# [Brief]
Report, as a number alone, how many lines below contain the string "label".

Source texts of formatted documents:

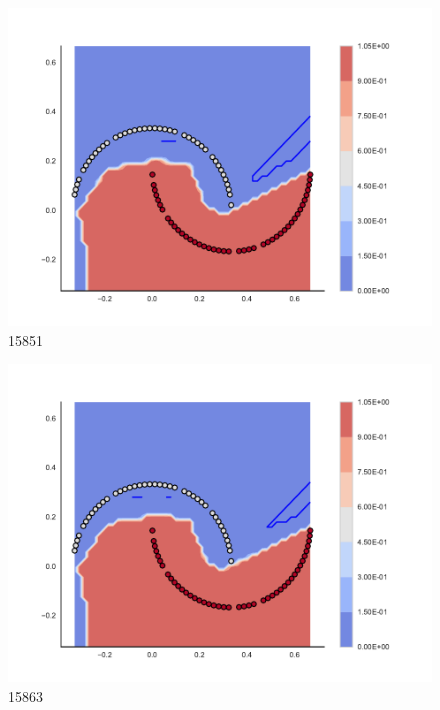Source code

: \begin{subfigure}[b]{0.09\textwidth}
    \includegraphics[clip, trim=2.35cm 1.75cm 4.5cm 0cm,width=\textwidth]{img/convergence/15851.pdf}
    \caption{15851}
    \label{fig:convergence_15851}
\end{subfigure}
%
\begin{subfigure}[b]{0.09\textwidth}
    \includegraphics[clip, trim=2.35cm 1.75cm 4.5cm 0cm,width=\textwidth]{img/convergence/15863.pdf}
    \caption{15863}
    \label{fig:convergence_15863}
\end{subfigure}
%
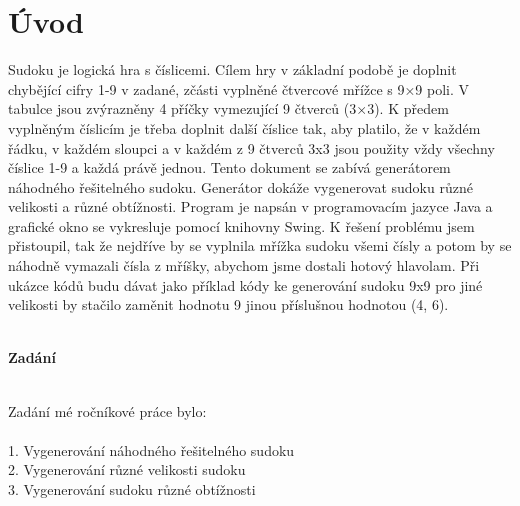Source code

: \chapter{Úvod}
Sudoku je logická hra s číslicemi. Cílem hry v základní podobě je doplnit chybějící cifry 1-9 v zadané, zčásti vyplněné čtvercové mřížce s 9×9 poli. V tabulce jsou zvýrazněny 4 příčky vymezující 9 čtverců (3×3). K předem vyplněným číslicím je třeba doplnit další číslice tak, aby platilo, že v každém řádku, v každém sloupci a v každém z 9 čtverců 3x3 jsou použity vždy všechny číslice 1-9 a každá právě jednou. Tento dokument se zabívá generátorem náhodného řešitelného sudoku. Generátor dokáže vygenerovat sudoku různé velikosti a různé obtížnosti. Program je napsán v programovacím jazyce Java a grafické okno se vykresluje pomocí knihovny Swing. K řešení problému jsem přistoupil, tak že nejdříve by se vyplnila mřížka sudoku všemi čísly a potom by se náhodně vymazali čísla z mříšky, abychom jsme dostali hotový hlavolam. Při ukázce kódů budu dávat jako příklad kódy ke generování sudoku 9x9 pro jiné velikosti by stačilo zaměnit hodnotu 9 jinou příslušnou hodnotou (4, 6).\\
\\
\begin{Large}
\textbf{Zadání}\\
\\
\end{Large}
Zadání mé ročníkové práce bylo:\\
\\
1. Vygenerování náhodného řešitelného sudoku\\
2. Vygenerování různé velikosti sudoku\\
3. Vygenerování sudoku různé obtížnosti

# [Solution to the problem]
2